Hughie Campbell: I, um... used to know this girl, and we used to go skating at Rockefeller, and I'd be on the side with this death grip on the rails. She would just charge headfirst into the middle of the rink. And she wasn't... good. Like, she fell... a lot... but she was never scared. And she always used to say: "Just 'cause you fall on your ass doesn't mean you have to stay there."
Annie January: I'm just having a bad day.
Hughie Campbell: Yeah, me, too. Uh... is it, like, a-a work thing, or... a-a life thing?
Annie January: It's a work thing. You?
Hughie Campbell: Uh... life thing.
Annie January: You know how you have this... image of yourself? Like, I thought I was strong. You know? Like, made of steel. A fighter. And... then I was faced with this horrible situation with this a**hole... and... I just heard my mom's voice in my head, "Keep smiling, the show must go on," and... I didn't fight. And now I just feel sick. Partly because I did it, but... mostly because... turns out I'm not who I thought I was.
Robin Ward: Excuse me, sir? Hi. I'd like to make an appointment for you to come over and... lay some cable.

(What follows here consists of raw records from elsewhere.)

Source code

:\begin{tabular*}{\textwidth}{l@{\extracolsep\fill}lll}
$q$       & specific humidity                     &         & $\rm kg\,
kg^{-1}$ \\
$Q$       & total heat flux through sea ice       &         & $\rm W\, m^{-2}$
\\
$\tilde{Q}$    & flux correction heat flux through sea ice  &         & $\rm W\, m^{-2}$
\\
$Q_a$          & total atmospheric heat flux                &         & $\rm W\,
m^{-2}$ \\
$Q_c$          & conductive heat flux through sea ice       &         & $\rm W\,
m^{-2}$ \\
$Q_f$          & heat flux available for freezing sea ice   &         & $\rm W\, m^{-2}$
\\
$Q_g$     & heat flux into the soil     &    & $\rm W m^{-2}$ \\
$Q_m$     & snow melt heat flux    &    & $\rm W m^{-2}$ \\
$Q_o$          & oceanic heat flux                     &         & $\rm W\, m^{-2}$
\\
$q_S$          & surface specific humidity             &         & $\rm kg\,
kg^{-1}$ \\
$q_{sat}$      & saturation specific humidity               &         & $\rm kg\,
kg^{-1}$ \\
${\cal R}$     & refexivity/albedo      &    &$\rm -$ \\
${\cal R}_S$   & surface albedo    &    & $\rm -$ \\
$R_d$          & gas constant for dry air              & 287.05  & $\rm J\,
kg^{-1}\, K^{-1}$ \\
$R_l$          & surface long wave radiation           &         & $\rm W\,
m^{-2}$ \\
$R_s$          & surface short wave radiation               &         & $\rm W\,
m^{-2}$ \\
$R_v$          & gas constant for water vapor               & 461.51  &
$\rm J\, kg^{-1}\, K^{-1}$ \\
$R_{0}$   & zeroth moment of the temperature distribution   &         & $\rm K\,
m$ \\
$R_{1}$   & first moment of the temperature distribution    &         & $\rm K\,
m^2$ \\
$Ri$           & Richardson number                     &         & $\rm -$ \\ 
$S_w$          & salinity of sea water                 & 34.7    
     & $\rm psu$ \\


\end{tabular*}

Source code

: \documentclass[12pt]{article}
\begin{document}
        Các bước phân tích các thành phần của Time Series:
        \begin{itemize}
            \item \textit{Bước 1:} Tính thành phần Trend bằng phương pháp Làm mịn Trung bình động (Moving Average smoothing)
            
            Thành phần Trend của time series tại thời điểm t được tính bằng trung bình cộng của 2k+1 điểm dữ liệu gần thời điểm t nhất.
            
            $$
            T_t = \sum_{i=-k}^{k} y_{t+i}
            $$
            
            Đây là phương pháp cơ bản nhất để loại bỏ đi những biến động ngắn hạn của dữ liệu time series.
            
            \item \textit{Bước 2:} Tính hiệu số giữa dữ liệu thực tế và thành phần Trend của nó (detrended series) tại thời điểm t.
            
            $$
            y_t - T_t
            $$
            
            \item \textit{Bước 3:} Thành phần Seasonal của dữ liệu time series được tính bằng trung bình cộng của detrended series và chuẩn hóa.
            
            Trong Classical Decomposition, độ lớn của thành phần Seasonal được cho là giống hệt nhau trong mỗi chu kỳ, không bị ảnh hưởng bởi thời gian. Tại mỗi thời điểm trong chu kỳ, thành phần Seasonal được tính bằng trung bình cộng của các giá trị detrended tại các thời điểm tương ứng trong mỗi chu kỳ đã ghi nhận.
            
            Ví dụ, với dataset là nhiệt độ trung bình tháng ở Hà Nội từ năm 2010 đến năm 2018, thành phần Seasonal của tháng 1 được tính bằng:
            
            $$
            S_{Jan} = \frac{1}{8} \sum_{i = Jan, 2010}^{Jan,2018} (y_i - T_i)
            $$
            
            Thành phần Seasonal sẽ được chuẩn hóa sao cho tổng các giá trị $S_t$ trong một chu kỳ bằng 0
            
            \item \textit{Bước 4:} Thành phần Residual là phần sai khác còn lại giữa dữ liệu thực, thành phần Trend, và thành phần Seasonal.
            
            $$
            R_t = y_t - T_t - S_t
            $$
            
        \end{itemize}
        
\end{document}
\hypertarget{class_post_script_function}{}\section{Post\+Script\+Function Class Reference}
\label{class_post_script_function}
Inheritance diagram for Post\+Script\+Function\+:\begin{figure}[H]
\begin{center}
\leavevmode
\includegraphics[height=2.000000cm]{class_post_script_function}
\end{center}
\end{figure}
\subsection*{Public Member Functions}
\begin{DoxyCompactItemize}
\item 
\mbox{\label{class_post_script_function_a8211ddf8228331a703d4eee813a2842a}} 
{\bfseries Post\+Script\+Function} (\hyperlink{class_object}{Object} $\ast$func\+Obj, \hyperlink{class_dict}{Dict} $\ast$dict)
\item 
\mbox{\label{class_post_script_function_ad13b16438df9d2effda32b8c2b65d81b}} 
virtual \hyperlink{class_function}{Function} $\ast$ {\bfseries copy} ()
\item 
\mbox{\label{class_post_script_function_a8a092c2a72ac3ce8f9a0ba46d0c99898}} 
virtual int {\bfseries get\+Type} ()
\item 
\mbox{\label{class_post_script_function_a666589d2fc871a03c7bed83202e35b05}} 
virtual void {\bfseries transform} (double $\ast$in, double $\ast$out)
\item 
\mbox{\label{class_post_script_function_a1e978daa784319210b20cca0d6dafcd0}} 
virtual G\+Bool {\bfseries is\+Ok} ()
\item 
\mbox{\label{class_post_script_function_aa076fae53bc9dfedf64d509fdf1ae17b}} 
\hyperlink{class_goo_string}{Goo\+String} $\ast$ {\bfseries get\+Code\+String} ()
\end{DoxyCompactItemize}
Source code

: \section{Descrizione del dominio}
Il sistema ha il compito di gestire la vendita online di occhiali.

Hughie Campbell: Okay. Uh... oh, Robin. Oh, dear, dear, Robin. Um, that doesn't mean what you think it means.
Robin Ward: Um, "laying cable" means sex.
Hughie Campbell: No, "laying pipe" means sex. "Laying cable" means you want me to come over to your house and just take a big, old sh*t.
Robin Ward: That's disgusting.
Hughie Campbell: Well, okay. But you... Who-who said it, though?
Robin Ward: Okay. Are you ready? Despite your best efforts, I'm actually still hungry.
Hughie Campbell: I'm actually more hungry now.
Robin Ward: Where are we gonna go after all this hot talk? You know?
Hughie Campbell: I don't know. More importantly, where are we gonna go to lay some cable afterwards?